Exercise directions:
Stop at the line containing "2. 扫描整个heap": write out every line from the beginning of the entries up to and including it, minus the pictures.

━━━━━━━━━━━━━━━━

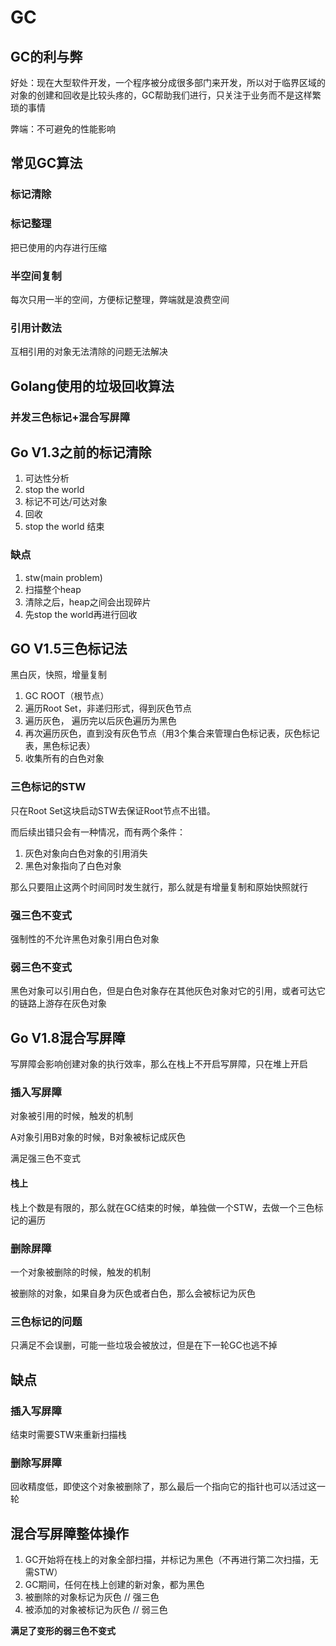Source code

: # GC

## GC的利与弊

好处：现在大型软件开发，一个程序被分成很多部门来开发，所以对于临界区域的对象的创建和回收是比较头疼的，GC帮助我们进行，只关注于业务而不是这样繁琐的事情

弊端：不可避免的性能影响

## 常见GC算法

### 标记清除

### 标记整理
把已使用的内存进行压缩

### 半空间复制
每次只用一半的空间，方便标记整理，弊端就是浪费空间

### 引用计数法
互相引用的对象无法清除的问题无法解决


## Golang使用的垃圾回收算法

### 并发三色标记+混合写屏障

## Go V1.3之前的标记清除
1. 可达性分析
2. stop the world
3. 标记不可达/可达对象
4. 回收
5. stop the world 结束


### 缺点
1. stw(main problem)
2. 扫描整个heap
3. 清除之后，heap之间会出现碎片
4. 先stop the world再进行回收

## GO V1.5三色标记法
黑白灰，快照，增量复制

1. GC ROOT（根节点）
2. 遍历Root Set，非递归形式，得到灰色节点
3. 遍历灰色， 遍历完以后灰色遍历为黑色
4. 再次遍历灰色，直到没有灰色节点（用3个集合来管理白色标记表，灰色标记表，黑色标记表）
5. 收集所有的白色对象

### 三色标记的STW
只在Root Set这块启动STW去保证Root节点不出错。

而后续出错只会有一种情况，而有两个条件：
1. 灰色对象向白色对象的引用消失
2. 黑色对象指向了白色对象

那么只要阻止这两个时间同时发生就行，那么就是有增量复制和原始快照就行

### 强三色不变式
强制性的不允许黑色对象引用白色对象

### 弱三色不变式
黑色对象可以引用白色，但是白色对象存在其他灰色对象对它的引用，或者可达它的链路上游存在灰色对象

## Go V1.8混合写屏障

写屏障会影响创建对象的执行效率，那么在栈上不开启写屏障，只在堆上开启

### 插入写屏障
对象被引用的时候，触发的机制

A对象引用B对象的时候，B对象被标记成灰色

满足强三色不变式

#### 栈上
栈上个数是有限的，那么就在GC结束的时候，单独做一个STW，去做一个三色标记的遍历

### 删除屏障
一个对象被删除的时候，触发的机制

被删除的对象，如果自身为灰色或者白色，那么会被标记为灰色

### 三色标记的问题
只满足不会误删，可能一些垃圾会被放过，但是在下一轮GC也逃不掉

## 缺点

### 插入写屏障
结束时需要STW来重新扫描栈

### 删除写屏障
回收精度低，即使这个对象被删除了，那么最后一个指向它的指针也可以活过这一轮

## 混合写屏障整体操作
1. GC开始将在栈上的对象全部扫描，并标记为黑色（不再进行第二次扫描，无需STW）
2. GC期间，任何在栈上创建的新对象，都为黑色
3. 被删除的对象标记为灰色 // 强三色
4. 被添加的对象被标记为灰色 // 弱三色

**满足了变形的弱三色不变式**
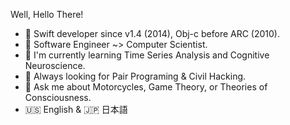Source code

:Well, Hello There!

- 👋 Swift developer since v1.4 (2014), Obj-c before ARC (2010). 
- 🧠 Software Engineer ~> Computer Scientist.
- 🙊 I'm currently learning Time Series Analysis and Cognitive Neuroscience.
- 🍐 Always looking for Pair Programing & Civil Hacking.
- 💬 Ask me about Motorcycles, Game Theory, or Theories of Consciousness.
- 🇺🇸 English & 🇯🇵 日本語

<!---
rloniello/rloniello is a ✨ special ✨ repository because its `README.md` (this file) appears on your GitHub profile.
You can click the Preview link to take a look at your changes.
--->

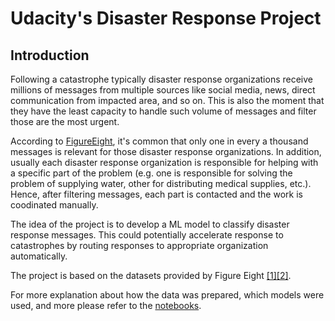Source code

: # Udacity's Disaster Response Project 
## Introduction
Following a catastrophe typically disaster response organizations receive millions of messages from multiple sources like social media, news, direct communication from impacted area, and so on. This is also the moment that they have the least capacity to handle such volume of messages and filter those are the most urgent.

According to [FigureEight](https://www.figure-eight.com), it's common that only one in every a thousand messages is relevant for those disaster response organizations. In addition, usually each disaster response organization is responsible for helping with a specific part of the problem (e.g. one is responsible for solving the problem of supplying water, other for distributing medical supplies, etc.). Hence, after filtering messages, each part is contacted and the work is coodinated manually.

The idea of the project is to develop a ML model to classify disaster response messages. This could potentially accelerate response to catastrophes by routing responses to appropriate organization automatically. 

The project is based on the datasets provided by Figure Eight [[1]](https://www.figure-eight.com/datasets/)[[2]](https://www.figure-eight.com/data-for-everyone/).

For more explanation about how the data was prepared, which models were used, and more please refer to the [notebooks](./notebooks). 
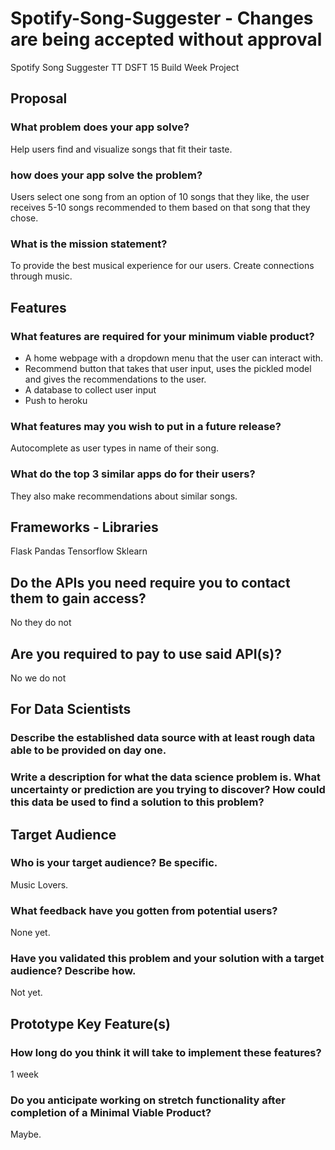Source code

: # Spotify-Song-Suggester - Changes are being accepted without approval
Spotify Song Suggester TT DSFT 15 Build Week Project

## Proposal
### What problem does your app solve?
Help users find and visualize songs that fit their taste.

### how does your app solve the problem?
Users select one song from an option of 10 songs that they like, the user receives 5-10 songs recommended to them based on that song that they chose.

### What is the mission statement?
To provide the best musical experience for our users. Create connections through music.

## Features
### What features are required for your minimum viable product?
- A home webpage with a dropdown menu that the user can interact with.
- Recommend button that takes that user input, uses the pickled model and gives the recommendations to the user.
- A database to collect user input
- Push to heroku

### What features may you wish to put in a future release?
Autocomplete as user types in name of their song.

### What do the top 3 similar apps do for their users?
They also make recommendations about similar songs.

## Frameworks - Libraries
Flask
Pandas
Tensorflow
Sklearn

## Do the APIs you need require you to contact them to gain access?
No they do not

## Are you required to pay to use said API(s)?
No we do not

## For Data Scientists

### Describe the established data source with at least rough data able to be provided on day one.

### Write a description for what the data science problem is. What uncertainty or prediction are you trying to discover? How could this data be used to find a solution to this problem?


## Target Audience

### Who is your target audience? Be specific.
Music Lovers.

### What feedback have you gotten from potential users?
None yet.

### Have you validated this problem and your solution with a target audience? Describe how.
Not yet.

## Prototype Key Feature(s)

### How long do you think it will take to implement these features?
1 week

### Do you anticipate working on stretch functionality after completion of a Minimal Viable Product?
Maybe. 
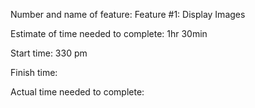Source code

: Number and name of feature: Feature #1: Display Images

Estimate of time needed to complete: 1hr 30min

Start time: 330 pm

Finish time: 

Actual time needed to complete: 
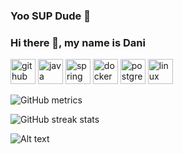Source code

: ### Yoo SUP Dude 👋
### Hi there 👋, my name is Dani



[<img src='https://cdn.jsdelivr.net/npm/simple-icons@3.0.1/icons/github.svg' alt='github' height='40'>](https://github.com/yeahbutstill)  [<img src='https://cdn.jsdelivr.net/npm/simple-icons@3.0.1/icons/java.svg' alt='java' height='40'>](rahasia)  [<img src='https://cdn.jsdelivr.net/npm/simple-icons@3.0.1/icons/spring.svg' alt='spring' height='40'>](rahasia)  [<img src='https://cdn.jsdelivr.net/npm/simple-icons@3.0.1/icons/docker.svg' alt='docker' height='40'>](rahasia)  [<img src='https://cdn.jsdelivr.net/npm/simple-icons@3.0.1/icons/postgresql.svg' alt='postgresql' height='40'>](rahasia)  [<img src='https://cdn.jsdelivr.net/npm/simple-icons@3.0.1/icons/linux.svg' alt='linux' height='40'>](rahasia)  

![GitHub metrics](https://metrics.lecoq.io/yeahbutstill)  

![GitHub streak stats](https://streak-stats.demolab.com/?user=yeahbutstill)  


![Alt text](https://spotify-recently-played-readme.vercel.app/api?user=3y9p2ss8h7ghqtxjvfhjof1yj)
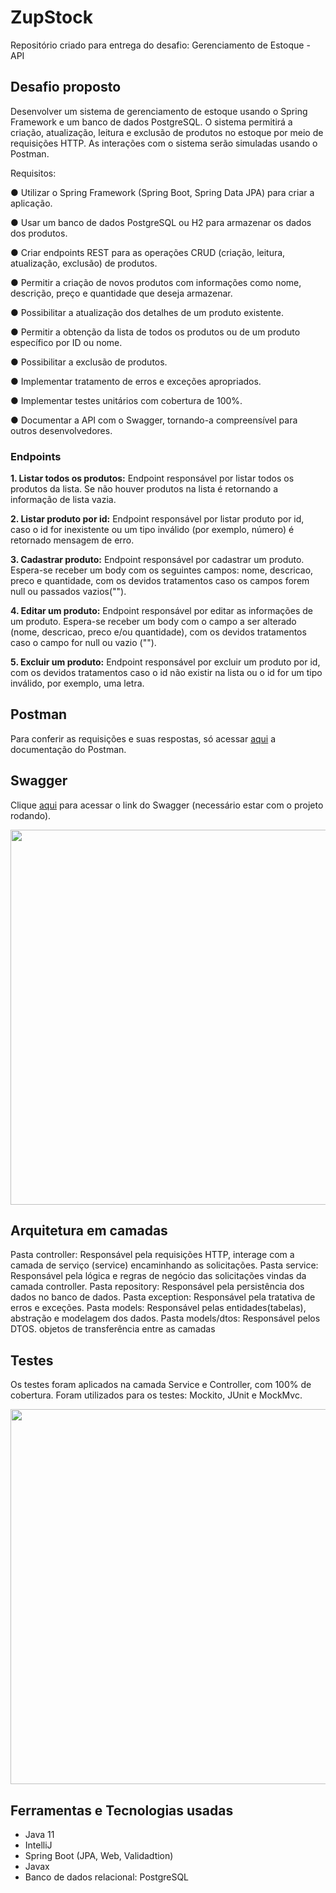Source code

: # ZupStock
Repositório criado para entrega do desafio: Gerenciamento de Estoque - API

## Desafio proposto
Desenvolver um sistema de gerenciamento de estoque usando o Spring
Framework e um banco de dados PostgreSQL. O sistema permitirá a criação,
atualização, leitura e exclusão de produtos no estoque por meio de requisições
HTTP. As interações com o sistema serão simuladas usando o Postman.

Requisitos:

● Utilizar o Spring Framework (Spring Boot, Spring Data JPA) para criar a
aplicação.

● Usar um banco de dados PostgreSQL ou H2 para armazenar os dados dos
produtos.

● Criar endpoints REST para as operações CRUD (criação, leitura, atualização,
exclusão) de produtos.

● Permitir a criação de novos produtos com informações como nome,
descrição, preço e quantidade que deseja armazenar.

● Possibilitar a atualização dos detalhes de um produto existente.

● Permitir a obtenção da lista de todos os produtos ou de um produto
específico por ID ou nome.

● Possibilitar a exclusão de produtos.

● Implementar tratamento de erros e exceções apropriados.

● Implementar testes unitários com cobertura de 100%.

● Documentar a API com o Swagger, tornando-a compreensível para outros
desenvolvedores.


### Endpoints

**1. Listar todos os produtos:** Endpoint responsável por listar todos os produtos da lista. Se não houver produtos na lista é retornando a informação de lista vazia.

**2. Listar produto por id:** Endpoint responsável por listar produto por id, caso o id for inexistente ou um tipo inválido (por exemplo, número) é retornado mensagem de erro.

**3. Cadastrar produto:** Endpoint responsável por cadastrar um produto. Espera-se receber um body com os seguintes campos: nome, descricao, preco e quantidade, com os devidos tratamentos caso os campos forem null ou passados vazios("").

**4. Editar um produto:** Endpoint responsável por editar as informações de um produto. Espera-se receber um body com o campo a ser alterado (nome, descricao, preco e/ou quantidade), com os devidos tratamentos caso o campo for null ou vazio ("").

**5. Excluir um produto:** Endpoint responsável por excluir um produto por id, com os devidos tratamentos caso o id não existir na lista ou o id for um tipo inválido, por exemplo, uma letra.

## Postman
Para conferir as requisições e suas respostas, só acessar [aqui](https://documenter.getpostman.com/view/20786077/2s9Y5ctfeK) a documentação do Postman.

## Swagger
Clique [aqui](http://localhost:8080/swagger-ui/index.html#/) para acessar o link do Swagger (necessário estar com o projeto rodando).

<img src="./stock/src/main/resources/img/swagger.png" width="600">

## Arquitetura em camadas
Pasta controller: Responsável pela requisições HTTP, interage com a camada de serviço (service) encaminhando as solicitações.
Pasta service: Responsável pela lógica e regras de negócio das solicitações vindas da camada controller.
Pasta repository: Responsável pela persistência dos dados no banco de dados.
Pasta exception: Responsável pela tratativa de erros e exceções.
Pasta models: Responsável pelas entidades(tabelas), abstração e modelagem dos dados.
Pasta models/dtos: Responsável pelos DTOS. objetos de transferência entre as camadas

## Testes

Os testes foram aplicados na camada Service e Controller, com 100% de cobertura. Foram utilizados para os testes: Mockito, JUnit e MockMvc.

<img src="./stock/src/main/resources/img/testes.png" width="600">

## Ferramentas e Tecnologias usadas
- Java 11
- IntelliJ
- Spring Boot (JPA, Web, Validadtion)
- Javax
- Banco de dados relacional: PostgreSQL




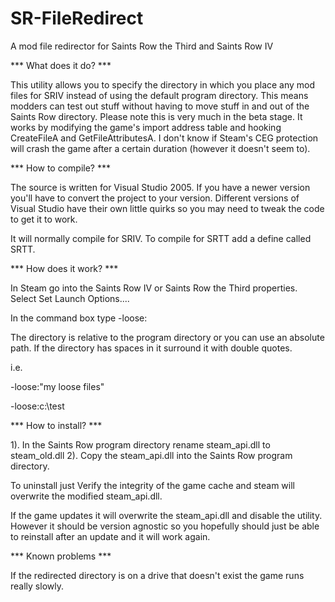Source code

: SR-FileRedirect
===============

A mod file redirector for Saints Row the Third and Saints Row IV


*** What does it do? ***

This utility allows you to specify the directory in which you place any mod files for SRIV instead of using the default program directory. This means modders can test out stuff without having to move stuff in and out of the Saints Row directory. Please note this is very much in the beta stage. It works by modifying the game's import address table and hooking CreateFileA and GetFileAttributesA. I don't know if Steam's CEG protection will crash the game after a certain duration (however it doesn't seem to).

*** How to compile? ***

The source is written for Visual Studio 2005. If you have a newer version you'll have to convert the project to your version. Different versions of Visual Studio have their own little quirks so you may need to tweak the code to get it to work.

It will normally compile for SRIV. To compile for SRTT add a define called SRTT. 

*** How does it work? ***

In Steam go into the Saints Row IV or Saints Row the Third properties. Select Set Launch Options.... 

In the command box type -loose:<directory your of your mod files>

The directory is relative to the program directory or you can use an absolute path. If the directory has spaces in it surround it with double quotes.

i.e.

-loose:"my loose files"

-loose:c:\test

*** How to install? ***

1). In the Saints Row program directory rename steam_api.dll to steam_old.dll
2). Copy the steam_api.dll into the Saints Row program directory.

To uninstall just Verify the integrity of the game cache and steam will overwrite the modified steam_api.dll.

If the game updates it will overwrite the steam_api.dll and disable the utility. However it should be version agnostic so you hopefully should just be able to reinstall after an update and it will work again.

*** Known problems ***

If the redirected directory is on a drive that doesn't exist the game runs really slowly.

━━━━━━━━━━━━━━━━

Answer for the task:
Source code

: # GC

## GC的利与弊

好处：现在大型软件开发，一个程序被分成很多部门来开发，所以对于临界区域的对象的创建和回收是比较头疼的，GC帮助我们进行，只关注于业务而不是这样繁琐的事情

弊端：不可避免的性能影响

## 常见GC算法

### 标记清除

### 标记整理
把已使用的内存进行压缩

### 半空间复制
每次只用一半的空间，方便标记整理，弊端就是浪费空间

### 引用计数法
互相引用的对象无法清除的问题无法解决


## Golang使用的垃圾回收算法

### 并发三色标记+混合写屏障

## Go V1.3之前的标记清除
1. 可达性分析
2. stop the world
3. 标记不可达/可达对象
4. 回收
5. stop the world 结束


### 缺点
1. stw(main problem)
2. 扫描整个heap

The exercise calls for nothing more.